MATERIAL FOR THE TASK:
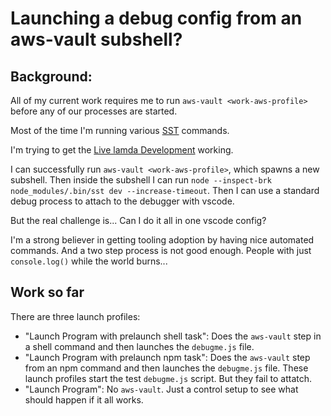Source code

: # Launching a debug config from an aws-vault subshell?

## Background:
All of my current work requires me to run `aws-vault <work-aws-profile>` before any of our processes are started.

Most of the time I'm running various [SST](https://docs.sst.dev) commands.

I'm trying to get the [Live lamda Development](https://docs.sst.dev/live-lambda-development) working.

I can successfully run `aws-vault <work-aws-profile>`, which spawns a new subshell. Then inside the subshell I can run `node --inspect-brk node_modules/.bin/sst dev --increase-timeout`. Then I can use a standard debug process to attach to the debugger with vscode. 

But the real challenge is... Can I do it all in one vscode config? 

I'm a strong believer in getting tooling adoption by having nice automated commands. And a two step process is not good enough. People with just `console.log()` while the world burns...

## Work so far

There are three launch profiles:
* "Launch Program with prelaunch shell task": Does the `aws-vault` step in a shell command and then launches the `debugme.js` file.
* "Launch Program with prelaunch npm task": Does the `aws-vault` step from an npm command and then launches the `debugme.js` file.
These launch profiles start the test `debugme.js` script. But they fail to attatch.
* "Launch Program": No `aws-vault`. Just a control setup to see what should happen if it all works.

==

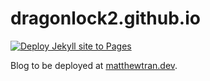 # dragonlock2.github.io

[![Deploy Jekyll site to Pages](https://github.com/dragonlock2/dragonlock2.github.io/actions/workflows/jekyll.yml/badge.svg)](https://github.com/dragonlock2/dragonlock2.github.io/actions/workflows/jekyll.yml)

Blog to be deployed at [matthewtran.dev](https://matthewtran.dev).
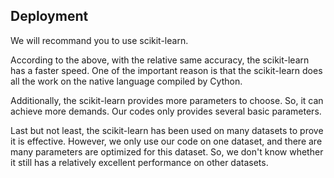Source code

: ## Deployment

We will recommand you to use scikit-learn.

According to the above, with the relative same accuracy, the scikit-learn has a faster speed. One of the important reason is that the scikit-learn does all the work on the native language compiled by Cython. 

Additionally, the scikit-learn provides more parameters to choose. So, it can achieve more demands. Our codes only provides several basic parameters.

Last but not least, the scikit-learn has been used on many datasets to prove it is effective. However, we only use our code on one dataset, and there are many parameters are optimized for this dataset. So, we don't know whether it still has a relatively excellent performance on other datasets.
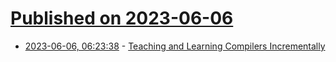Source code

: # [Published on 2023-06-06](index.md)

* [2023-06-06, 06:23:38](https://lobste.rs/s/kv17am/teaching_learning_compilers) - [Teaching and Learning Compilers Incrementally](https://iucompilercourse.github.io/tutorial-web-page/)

DESCRIPTION OF THE TASK: For this exercise, reproduce exactly the lines of the records above from the one with "# dragonlock2.github.io" up to and including the one with "- [Teaching and", without pictures.

RESULT OF THE EXERCISE:
 # dragonlock2.github.io

[![Deploy Jekyll site to Pages](https://github.com/dragonlock2/dragonlock2.github.io/actions/workflows/jekyll.yml/badge.svg)](https://github.com/dragonlock2/dragonlock2.github.io/actions/workflows/jekyll.yml)

Blog to be deployed at [matthewtran.dev](https://matthewtran.dev).
Source code

: ## Deployment

We will recommand you to use scikit-learn.

According to the above, with the relative same accuracy, the scikit-learn has a faster speed. One of the important reason is that the scikit-learn does all the work on the native language compiled by Cython. 

Additionally, the scikit-learn provides more parameters to choose. So, it can achieve more demands. Our codes only provides several basic parameters.

Last but not least, the scikit-learn has been used on many datasets to prove it is effective. However, we only use our code on one dataset, and there are many parameters are optimized for this dataset. So, we don't know whether it still has a relatively excellent performance on other datasets.
Source code

: # [Published on 2023-06-06](index.md)

* [2023-06-06, 06:23:38](https://lobste.rs/s/kv17am/teaching_learning_compilers) - [Teaching and Learning Compilers Incrementally](https://iucompilercourse.github.io/tutorial-web-page/)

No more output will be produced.